Friday, February 25, 2011

How To Make a Relationship Work...

** Just for sharing again n again...ehhehee....let enjoy your reading...


If you are in a short or long term relationship and you notice more and more that your partner doesn’t listen to you when you speak. It doesn’t even matter what the topic is, they just nod their heads as though they are listening.  You look up at them and it’s clear they are not listening; some times you even ask them to repeat what you said to see if they heard you and they get mad at you as though you’ve done something wrong.

How frustrating is that! Most relationships come together because there is a connection. There is time and effort spent together which make both parties feel special, “paid attention too”.  So you want to be with that person because you feel good with that person.

Then as time goes by, one partner starts paying less attention. The time spent together is less, the effort spent to make each other feel good is not as important. It really makes no sense that we do that in our relationships because we end up having to do it all over again  in a new relationship and the cycle continues. If we don’t get what needs to be done to nourish a relationship, the mistakes are repeated. If we take the time to put the effort in then it’s less likely that the relationship will end.

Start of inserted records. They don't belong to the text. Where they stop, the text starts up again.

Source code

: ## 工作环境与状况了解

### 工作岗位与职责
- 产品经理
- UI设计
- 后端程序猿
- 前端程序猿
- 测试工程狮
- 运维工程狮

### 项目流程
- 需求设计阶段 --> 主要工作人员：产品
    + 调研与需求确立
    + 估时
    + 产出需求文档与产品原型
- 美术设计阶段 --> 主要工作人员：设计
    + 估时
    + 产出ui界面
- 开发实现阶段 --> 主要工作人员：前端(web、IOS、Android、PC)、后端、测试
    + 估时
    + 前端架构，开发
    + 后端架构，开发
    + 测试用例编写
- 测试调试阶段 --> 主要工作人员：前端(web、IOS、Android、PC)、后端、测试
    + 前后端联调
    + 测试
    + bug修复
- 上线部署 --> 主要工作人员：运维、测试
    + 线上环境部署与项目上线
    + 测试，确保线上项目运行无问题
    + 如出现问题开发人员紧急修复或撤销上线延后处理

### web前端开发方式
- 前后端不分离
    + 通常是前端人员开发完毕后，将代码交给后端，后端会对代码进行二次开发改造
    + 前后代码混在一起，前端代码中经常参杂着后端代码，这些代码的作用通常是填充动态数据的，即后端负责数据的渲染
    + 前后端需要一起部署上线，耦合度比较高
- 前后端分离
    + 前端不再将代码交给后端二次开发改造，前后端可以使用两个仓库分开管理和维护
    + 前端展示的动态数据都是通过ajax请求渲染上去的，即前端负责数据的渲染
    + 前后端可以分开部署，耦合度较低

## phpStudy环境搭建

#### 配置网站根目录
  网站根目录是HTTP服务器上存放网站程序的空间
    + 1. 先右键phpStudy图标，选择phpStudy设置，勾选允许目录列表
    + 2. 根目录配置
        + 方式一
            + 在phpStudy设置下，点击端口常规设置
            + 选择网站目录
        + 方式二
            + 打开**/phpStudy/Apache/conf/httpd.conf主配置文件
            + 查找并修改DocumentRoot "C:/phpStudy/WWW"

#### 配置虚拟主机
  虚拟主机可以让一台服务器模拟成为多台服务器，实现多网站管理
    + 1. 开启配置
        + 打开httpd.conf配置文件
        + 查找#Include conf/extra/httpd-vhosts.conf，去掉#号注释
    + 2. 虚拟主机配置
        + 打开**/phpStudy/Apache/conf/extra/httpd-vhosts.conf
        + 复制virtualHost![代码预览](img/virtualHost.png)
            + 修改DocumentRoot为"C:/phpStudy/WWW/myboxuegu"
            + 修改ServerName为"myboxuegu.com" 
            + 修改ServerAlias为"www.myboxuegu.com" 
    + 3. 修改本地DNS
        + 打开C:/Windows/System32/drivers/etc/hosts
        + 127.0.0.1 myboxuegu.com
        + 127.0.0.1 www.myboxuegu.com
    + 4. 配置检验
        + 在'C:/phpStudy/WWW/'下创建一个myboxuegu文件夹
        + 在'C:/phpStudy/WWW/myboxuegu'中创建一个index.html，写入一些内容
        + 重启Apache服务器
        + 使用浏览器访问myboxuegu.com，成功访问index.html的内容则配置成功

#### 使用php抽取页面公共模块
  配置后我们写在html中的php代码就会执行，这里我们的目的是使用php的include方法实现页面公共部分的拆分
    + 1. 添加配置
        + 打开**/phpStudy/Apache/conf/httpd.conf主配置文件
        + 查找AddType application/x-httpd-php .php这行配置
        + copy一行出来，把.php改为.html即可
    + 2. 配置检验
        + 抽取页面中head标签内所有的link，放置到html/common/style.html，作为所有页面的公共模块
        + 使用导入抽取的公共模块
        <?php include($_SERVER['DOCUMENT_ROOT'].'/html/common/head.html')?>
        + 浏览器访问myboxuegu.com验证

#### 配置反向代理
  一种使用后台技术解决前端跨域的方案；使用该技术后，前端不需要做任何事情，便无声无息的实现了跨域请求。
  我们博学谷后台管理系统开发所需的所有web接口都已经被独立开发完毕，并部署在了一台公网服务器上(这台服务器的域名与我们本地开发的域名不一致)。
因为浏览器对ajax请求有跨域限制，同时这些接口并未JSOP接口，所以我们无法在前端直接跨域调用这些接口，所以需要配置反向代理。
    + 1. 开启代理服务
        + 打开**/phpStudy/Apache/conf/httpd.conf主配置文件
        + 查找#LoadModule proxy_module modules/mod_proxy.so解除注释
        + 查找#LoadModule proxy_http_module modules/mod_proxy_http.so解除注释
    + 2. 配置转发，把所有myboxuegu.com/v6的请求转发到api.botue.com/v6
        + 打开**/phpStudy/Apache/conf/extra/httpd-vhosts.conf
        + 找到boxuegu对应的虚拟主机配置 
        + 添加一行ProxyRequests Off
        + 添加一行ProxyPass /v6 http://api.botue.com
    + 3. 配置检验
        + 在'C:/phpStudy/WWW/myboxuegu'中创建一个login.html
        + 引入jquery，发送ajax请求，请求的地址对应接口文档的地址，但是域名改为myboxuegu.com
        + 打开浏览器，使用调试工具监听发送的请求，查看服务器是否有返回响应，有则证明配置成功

If the issues has to do with,”what is being said” when the conversations takes place then that needs to be adjusted.  If the conversations taking place makes a person tune out , because it’s about problems, then only do those conversations at specific times. Try to set aside time that you discuss problems and solve issues. Problems and issues don’t have to be discussed every single night, all night, which is what some people do.  

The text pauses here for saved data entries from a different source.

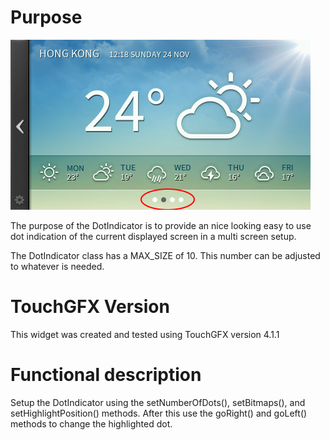 Purpose
========

![example](screenshots/img00.bmp "Example")

The purpose of the DotIndicator is to provide an nice looking easy to use dot indication of the current displayed screen in a multi screen setup.

The DotIndicator class has a MAX_SIZE of 10. This number can be adjusted to whatever is needed.

TouchGFX Version
=================

This widget was created and tested using TouchGFX version 4.1.1

Functional description
======================

Setup the DotIndicator using the setNumberOfDots(), setBitmaps(), and setHighlightPosition() methods. After this use the goRight() and goLeft() methods to change the highlighted dot.
  
 

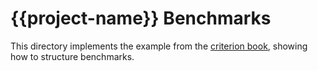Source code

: # {{project-name}} Benchmarks

This directory implements the example from the [criterion book](https://bheisler.github.io/criterion.rs/book/criterion_rs.html), showing how to structure benchmarks.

When you want to have an intimate, fun time with your partner, you keep the conversation neutral, don’t talk about things you know will get each other upset. No complainingHave those conversations that make the other person feel good, and only you know what that is!

We all have stressful times and some last longer than others but coming together when times are difficult makes a couple stronger and appreciate each other. Best way to go through a difficult time is with a partner that has your back and will help you have some peace while the storm is hitting. 

So make sure the conversations that take place makes your partner want to listen to you even when times are hard.